What is needed: Reproduce the entries verbatim; no pictures.

==== Exercise material

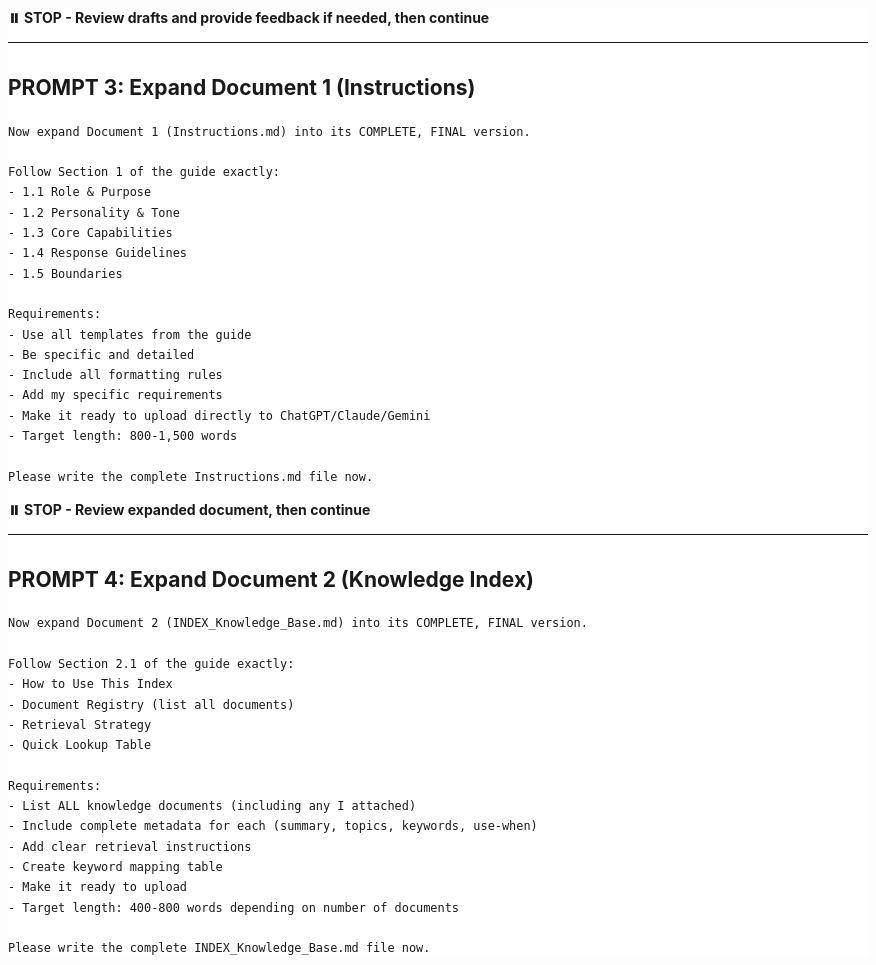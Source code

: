 **⏸️ STOP - Review drafts and provide feedback if needed, then continue**

---

## PROMPT 3: Expand Document 1 (Instructions)

```
Now expand Document 1 (Instructions.md) into its COMPLETE, FINAL version.

Follow Section 1 of the guide exactly:
- 1.1 Role & Purpose
- 1.2 Personality & Tone
- 1.3 Core Capabilities
- 1.4 Response Guidelines
- 1.5 Boundaries

Requirements:
- Use all templates from the guide
- Be specific and detailed
- Include all formatting rules
- Add my specific requirements
- Make it ready to upload directly to ChatGPT/Claude/Gemini
- Target length: 800-1,500 words

Please write the complete Instructions.md file now.
```

**⏸️ STOP - Review expanded document, then continue**

---

## PROMPT 4: Expand Document 2 (Knowledge Index)

```
Now expand Document 2 (INDEX_Knowledge_Base.md) into its COMPLETE, FINAL version.

Follow Section 2.1 of the guide exactly:
- How to Use This Index
- Document Registry (list all documents)
- Retrieval Strategy
- Quick Lookup Table

Requirements:
- List ALL knowledge documents (including any I attached)
- Include complete metadata for each (summary, topics, keywords, use-when)
- Add clear retrieval instructions
- Create keyword mapping table
- Make it ready to upload
- Target length: 400-800 words depending on number of documents

Please write the complete INDEX_Knowledge_Base.md file now.
```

========

Output for this task:
Source code

: **⏸️ STOP - Review drafts and provide feedback if needed, then continue**

---

## PROMPT 3: Expand Document 1 (Instructions)

```
Now expand Document 1 (Instructions.md) into its COMPLETE, FINAL version.

Follow Section 1 of the guide exactly:
- 1.1 Role & Purpose
- 1.2 Personality & Tone
- 1.3 Core Capabilities
- 1.4 Response Guidelines
- 1.5 Boundaries

Requirements:
- Use all templates from the guide
- Be specific and detailed
- Include all formatting rules
- Add my specific requirements
- Make it ready to upload directly to ChatGPT/Claude/Gemini
- Target length: 800-1,500 words

Please write the complete Instructions.md file now.
```

**⏸️ STOP - Review expanded document, then continue**

---

## PROMPT 4: Expand Document 2 (Knowledge Index)

```
Now expand Document 2 (INDEX_Knowledge_Base.md) into its COMPLETE, FINAL version.

Follow Section 2.1 of the guide exactly:
- How to Use This Index
- Document Registry (list all documents)
- Retrieval Strategy
- Quick Lookup Table

Requirements:
- List ALL knowledge documents (including any I attached)
- Include complete metadata for each (summary, topics, keywords, use-when)
- Add clear retrieval instructions
- Create keyword mapping table
- Make it ready to upload
- Target length: 400-800 words depending on number of documents

Please write the complete INDEX_Knowledge_Base.md file now.
```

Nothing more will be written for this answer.